→ **TO DO**
Throughout the records below, find each line holding "Firebase" and copy it.

[SOURCE RECORDS Boundary: Start]

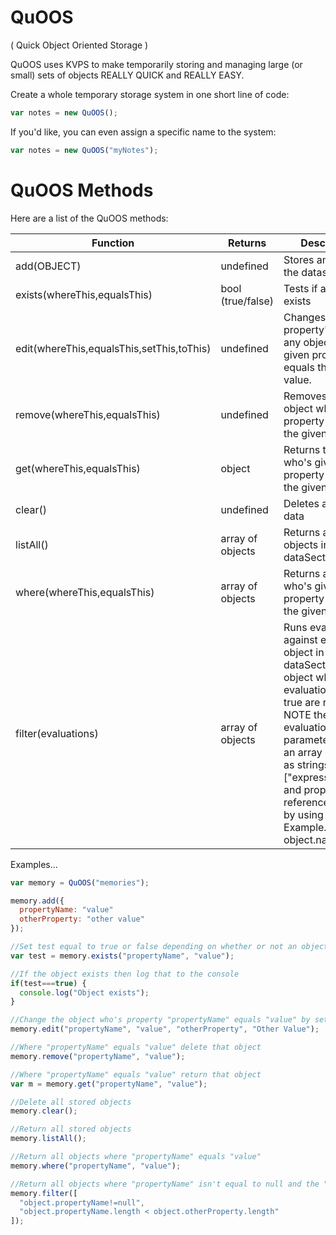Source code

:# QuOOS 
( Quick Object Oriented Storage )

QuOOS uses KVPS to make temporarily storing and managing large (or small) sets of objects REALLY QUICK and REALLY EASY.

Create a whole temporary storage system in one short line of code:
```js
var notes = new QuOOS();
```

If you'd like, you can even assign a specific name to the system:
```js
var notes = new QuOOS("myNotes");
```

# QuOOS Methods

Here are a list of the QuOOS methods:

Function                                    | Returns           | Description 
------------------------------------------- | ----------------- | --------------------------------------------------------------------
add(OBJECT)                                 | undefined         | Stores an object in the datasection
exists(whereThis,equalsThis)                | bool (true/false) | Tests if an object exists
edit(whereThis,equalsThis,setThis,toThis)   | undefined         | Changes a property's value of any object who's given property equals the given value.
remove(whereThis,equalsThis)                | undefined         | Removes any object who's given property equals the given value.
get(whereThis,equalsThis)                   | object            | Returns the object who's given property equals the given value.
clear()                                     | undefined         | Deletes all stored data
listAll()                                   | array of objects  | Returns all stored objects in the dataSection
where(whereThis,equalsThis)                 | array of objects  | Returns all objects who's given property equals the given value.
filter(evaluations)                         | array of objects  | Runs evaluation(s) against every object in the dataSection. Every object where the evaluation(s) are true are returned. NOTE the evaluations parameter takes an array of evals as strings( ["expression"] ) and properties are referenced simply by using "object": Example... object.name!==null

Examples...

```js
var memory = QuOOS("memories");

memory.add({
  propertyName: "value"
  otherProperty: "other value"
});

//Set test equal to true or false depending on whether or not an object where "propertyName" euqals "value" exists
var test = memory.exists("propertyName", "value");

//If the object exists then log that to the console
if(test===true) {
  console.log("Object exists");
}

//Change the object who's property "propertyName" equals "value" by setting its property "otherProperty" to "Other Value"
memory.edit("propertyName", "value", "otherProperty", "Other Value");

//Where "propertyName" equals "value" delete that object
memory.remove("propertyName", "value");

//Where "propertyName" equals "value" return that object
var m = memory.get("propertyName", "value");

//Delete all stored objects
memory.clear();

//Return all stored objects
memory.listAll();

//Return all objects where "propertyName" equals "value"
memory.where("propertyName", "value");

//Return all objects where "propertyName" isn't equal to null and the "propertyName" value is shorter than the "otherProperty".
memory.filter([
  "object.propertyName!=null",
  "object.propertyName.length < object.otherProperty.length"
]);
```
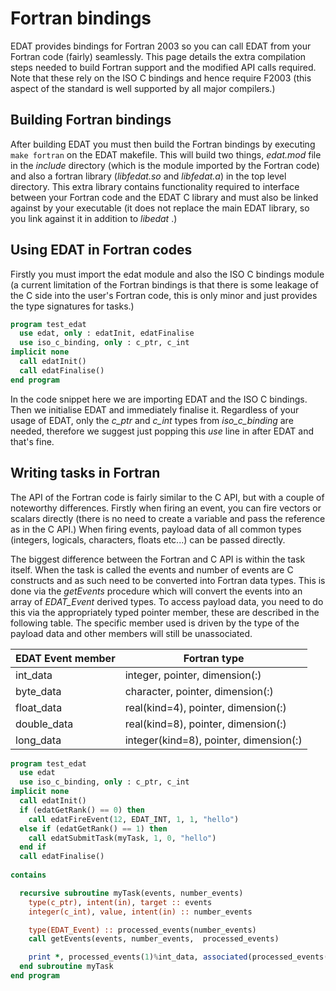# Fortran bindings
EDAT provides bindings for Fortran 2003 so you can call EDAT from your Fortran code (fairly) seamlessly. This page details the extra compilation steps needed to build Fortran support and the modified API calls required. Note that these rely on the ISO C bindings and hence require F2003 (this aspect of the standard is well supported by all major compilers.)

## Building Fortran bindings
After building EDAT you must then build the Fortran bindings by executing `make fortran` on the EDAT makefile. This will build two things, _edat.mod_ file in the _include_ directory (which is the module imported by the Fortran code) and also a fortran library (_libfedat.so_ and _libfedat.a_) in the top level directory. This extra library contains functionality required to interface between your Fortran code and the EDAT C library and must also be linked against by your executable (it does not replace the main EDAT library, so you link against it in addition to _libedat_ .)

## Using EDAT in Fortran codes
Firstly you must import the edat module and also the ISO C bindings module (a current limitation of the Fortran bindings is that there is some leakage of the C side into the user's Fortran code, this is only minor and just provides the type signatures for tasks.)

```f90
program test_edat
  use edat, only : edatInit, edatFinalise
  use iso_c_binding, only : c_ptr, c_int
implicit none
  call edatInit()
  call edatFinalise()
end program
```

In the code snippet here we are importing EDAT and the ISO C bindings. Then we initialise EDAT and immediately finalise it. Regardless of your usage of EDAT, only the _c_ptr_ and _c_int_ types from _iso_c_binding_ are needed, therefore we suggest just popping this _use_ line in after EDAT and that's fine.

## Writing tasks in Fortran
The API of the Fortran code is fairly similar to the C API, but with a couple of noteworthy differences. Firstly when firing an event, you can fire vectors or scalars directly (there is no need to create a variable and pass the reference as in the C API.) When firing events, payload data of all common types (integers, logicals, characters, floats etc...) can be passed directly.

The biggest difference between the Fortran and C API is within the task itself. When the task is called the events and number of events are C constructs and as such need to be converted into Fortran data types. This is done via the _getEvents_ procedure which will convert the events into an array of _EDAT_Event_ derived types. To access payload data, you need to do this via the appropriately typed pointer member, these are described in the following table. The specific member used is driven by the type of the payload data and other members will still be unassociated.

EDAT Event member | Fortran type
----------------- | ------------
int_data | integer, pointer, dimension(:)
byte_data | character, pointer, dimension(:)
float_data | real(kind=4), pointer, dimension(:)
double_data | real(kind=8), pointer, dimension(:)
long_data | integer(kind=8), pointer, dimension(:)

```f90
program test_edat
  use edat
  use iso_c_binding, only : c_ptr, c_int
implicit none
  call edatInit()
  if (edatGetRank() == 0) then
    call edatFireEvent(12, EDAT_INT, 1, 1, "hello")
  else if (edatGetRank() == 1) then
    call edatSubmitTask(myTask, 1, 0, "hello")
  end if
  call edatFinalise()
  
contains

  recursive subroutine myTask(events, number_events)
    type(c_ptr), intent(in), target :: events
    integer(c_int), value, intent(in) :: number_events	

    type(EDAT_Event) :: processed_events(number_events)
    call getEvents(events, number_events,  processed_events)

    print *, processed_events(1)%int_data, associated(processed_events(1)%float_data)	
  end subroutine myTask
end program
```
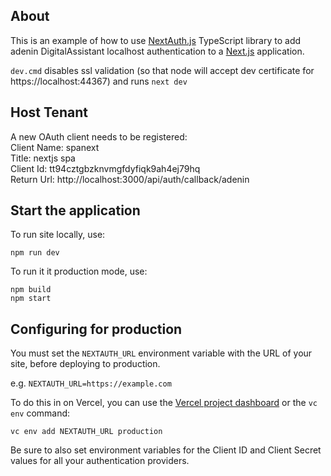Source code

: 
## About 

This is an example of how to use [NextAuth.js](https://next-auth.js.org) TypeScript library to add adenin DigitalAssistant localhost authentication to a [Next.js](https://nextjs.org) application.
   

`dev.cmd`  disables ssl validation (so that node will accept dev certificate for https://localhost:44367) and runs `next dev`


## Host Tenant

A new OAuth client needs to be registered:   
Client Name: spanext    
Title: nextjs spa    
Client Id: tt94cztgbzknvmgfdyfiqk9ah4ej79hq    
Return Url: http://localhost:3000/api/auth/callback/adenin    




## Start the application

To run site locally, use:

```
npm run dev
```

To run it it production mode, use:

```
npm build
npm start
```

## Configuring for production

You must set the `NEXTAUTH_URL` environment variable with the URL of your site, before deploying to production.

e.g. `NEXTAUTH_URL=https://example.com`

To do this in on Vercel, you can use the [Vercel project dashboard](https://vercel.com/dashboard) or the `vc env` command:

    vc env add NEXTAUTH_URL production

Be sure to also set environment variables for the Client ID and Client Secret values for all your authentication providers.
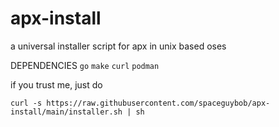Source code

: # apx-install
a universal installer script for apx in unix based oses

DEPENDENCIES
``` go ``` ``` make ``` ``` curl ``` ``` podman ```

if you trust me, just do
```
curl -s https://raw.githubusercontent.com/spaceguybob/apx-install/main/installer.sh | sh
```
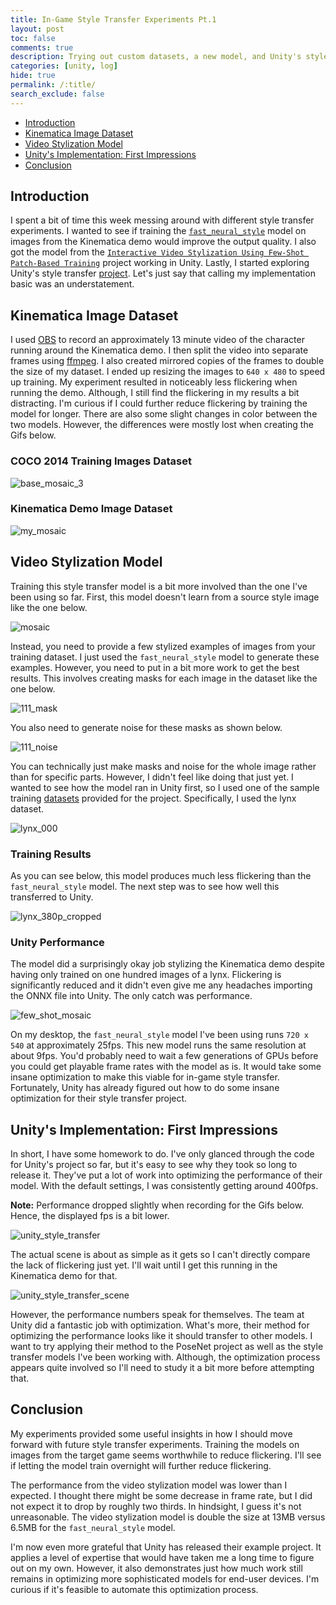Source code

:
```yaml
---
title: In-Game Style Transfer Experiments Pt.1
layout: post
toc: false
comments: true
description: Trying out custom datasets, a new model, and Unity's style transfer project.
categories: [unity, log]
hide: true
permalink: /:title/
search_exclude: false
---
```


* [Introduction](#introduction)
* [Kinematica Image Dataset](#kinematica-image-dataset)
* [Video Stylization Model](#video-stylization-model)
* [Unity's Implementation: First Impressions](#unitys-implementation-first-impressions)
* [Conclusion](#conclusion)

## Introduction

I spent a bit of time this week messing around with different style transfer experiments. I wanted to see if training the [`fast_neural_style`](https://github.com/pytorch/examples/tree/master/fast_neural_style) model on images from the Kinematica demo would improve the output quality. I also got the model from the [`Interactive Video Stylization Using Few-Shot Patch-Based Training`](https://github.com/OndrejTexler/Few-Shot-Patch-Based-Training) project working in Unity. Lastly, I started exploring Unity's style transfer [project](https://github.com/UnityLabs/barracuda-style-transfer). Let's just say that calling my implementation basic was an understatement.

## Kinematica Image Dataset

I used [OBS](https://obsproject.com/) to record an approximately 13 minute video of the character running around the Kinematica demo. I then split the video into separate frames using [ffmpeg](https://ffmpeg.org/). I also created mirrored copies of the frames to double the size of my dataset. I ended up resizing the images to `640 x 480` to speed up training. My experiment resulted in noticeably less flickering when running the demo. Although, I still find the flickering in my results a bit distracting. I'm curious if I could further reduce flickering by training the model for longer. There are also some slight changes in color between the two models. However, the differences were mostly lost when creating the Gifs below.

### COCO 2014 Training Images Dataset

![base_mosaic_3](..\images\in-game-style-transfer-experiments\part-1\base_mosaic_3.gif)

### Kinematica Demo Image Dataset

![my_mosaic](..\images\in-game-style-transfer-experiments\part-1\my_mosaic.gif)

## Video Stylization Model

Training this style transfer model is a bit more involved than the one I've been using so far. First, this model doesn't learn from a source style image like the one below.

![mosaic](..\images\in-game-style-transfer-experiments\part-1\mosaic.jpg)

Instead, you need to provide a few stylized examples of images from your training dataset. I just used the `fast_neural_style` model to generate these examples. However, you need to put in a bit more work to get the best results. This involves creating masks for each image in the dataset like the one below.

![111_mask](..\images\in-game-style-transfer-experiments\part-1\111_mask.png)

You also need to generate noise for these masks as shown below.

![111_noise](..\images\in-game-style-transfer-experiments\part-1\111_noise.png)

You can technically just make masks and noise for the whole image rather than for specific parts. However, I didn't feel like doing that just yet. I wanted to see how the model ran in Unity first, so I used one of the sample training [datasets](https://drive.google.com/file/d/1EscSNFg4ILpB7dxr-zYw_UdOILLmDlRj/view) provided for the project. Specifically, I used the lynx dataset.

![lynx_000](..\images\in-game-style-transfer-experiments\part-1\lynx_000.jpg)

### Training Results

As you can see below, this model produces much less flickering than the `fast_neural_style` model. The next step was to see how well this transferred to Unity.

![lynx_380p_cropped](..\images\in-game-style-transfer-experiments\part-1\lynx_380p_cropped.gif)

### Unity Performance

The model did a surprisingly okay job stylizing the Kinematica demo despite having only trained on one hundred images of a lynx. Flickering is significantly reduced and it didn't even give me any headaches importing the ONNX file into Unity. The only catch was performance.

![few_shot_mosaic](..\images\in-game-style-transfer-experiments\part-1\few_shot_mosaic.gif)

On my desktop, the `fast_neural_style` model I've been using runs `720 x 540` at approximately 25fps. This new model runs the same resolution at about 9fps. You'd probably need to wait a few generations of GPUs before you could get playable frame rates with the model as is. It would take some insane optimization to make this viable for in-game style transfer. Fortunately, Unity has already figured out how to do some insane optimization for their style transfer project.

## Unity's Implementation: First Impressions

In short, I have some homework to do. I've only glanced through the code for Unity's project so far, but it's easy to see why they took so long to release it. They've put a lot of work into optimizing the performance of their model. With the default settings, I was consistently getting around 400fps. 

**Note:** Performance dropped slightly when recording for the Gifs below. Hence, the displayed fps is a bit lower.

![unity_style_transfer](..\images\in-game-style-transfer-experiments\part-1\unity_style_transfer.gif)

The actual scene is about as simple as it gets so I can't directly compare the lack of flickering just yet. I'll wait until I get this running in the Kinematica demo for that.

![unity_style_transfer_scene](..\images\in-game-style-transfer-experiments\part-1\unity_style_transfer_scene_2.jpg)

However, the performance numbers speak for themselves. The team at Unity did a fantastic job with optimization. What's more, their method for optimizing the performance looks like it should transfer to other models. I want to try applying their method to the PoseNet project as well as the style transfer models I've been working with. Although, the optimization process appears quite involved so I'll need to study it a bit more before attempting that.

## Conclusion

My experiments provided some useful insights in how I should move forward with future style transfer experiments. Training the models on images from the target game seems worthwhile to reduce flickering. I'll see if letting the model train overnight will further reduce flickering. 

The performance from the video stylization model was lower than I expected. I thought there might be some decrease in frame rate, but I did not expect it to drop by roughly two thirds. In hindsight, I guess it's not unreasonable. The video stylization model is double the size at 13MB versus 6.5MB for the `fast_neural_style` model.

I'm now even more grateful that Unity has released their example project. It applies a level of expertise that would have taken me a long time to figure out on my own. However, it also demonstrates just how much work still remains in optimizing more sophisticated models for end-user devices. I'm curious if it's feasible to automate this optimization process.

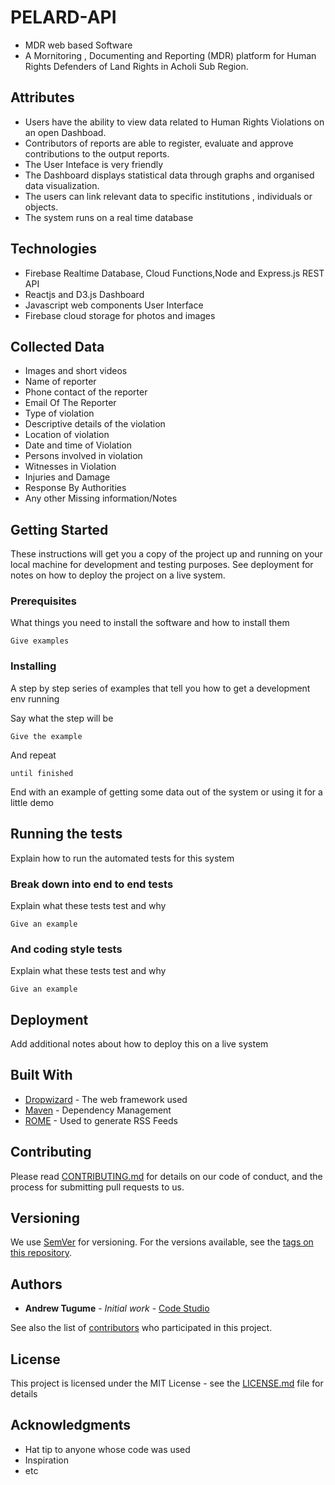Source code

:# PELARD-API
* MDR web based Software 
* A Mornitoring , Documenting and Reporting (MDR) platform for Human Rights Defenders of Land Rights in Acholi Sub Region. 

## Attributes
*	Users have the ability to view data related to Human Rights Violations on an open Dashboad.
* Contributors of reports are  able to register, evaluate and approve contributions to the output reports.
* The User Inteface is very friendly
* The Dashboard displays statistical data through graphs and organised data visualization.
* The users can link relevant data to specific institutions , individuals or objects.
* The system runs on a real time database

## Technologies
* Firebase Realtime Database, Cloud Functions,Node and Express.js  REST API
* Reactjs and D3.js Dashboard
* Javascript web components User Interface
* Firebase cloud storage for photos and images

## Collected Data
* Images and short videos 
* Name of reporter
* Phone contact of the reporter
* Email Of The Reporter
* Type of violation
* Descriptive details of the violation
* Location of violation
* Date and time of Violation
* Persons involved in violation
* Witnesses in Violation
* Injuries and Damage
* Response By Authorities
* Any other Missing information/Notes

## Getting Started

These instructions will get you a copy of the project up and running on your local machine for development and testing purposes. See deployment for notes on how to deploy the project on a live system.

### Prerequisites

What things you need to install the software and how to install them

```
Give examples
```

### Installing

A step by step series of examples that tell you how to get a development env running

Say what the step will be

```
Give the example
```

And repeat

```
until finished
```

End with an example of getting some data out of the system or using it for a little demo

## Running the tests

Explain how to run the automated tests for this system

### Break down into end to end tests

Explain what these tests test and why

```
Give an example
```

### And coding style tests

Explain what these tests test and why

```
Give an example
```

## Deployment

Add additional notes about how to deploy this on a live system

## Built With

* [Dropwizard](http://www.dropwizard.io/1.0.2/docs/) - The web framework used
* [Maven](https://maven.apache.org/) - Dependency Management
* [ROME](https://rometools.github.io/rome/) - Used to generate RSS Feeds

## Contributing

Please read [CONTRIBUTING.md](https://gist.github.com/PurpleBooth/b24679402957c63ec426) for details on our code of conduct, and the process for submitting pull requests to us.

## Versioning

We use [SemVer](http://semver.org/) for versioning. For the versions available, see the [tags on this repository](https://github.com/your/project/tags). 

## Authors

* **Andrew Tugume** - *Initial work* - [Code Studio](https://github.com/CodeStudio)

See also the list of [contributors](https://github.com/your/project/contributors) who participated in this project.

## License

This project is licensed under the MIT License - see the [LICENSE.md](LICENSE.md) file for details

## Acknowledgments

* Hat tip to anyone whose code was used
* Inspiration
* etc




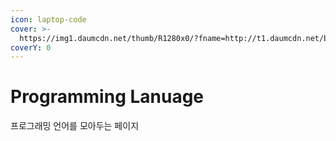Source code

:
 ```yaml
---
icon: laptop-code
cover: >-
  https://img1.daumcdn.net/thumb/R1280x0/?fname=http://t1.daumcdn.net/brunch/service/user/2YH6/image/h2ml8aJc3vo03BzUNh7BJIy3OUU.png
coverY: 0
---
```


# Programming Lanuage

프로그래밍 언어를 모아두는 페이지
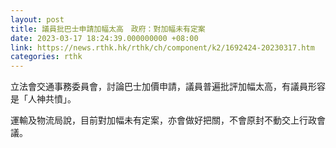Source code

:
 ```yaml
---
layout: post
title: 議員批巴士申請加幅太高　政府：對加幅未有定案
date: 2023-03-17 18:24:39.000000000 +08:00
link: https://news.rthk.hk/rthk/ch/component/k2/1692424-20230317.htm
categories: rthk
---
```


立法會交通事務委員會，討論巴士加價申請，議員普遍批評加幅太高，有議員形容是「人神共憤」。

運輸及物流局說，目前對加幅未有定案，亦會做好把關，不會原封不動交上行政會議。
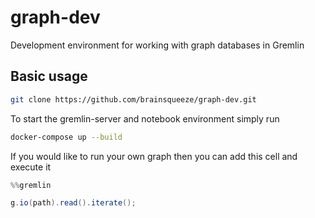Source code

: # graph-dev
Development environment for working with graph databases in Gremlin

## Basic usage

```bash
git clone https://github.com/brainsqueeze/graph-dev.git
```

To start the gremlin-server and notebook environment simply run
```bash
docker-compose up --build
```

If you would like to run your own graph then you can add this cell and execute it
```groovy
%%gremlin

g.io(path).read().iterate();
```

[SOURCE RECORDS Boundary: End]

→ **TASK ANSWER**
* Firebase Realtime Database, Cloud Functions,Node and Express.js  REST API
* Firebase cloud storage for photos and images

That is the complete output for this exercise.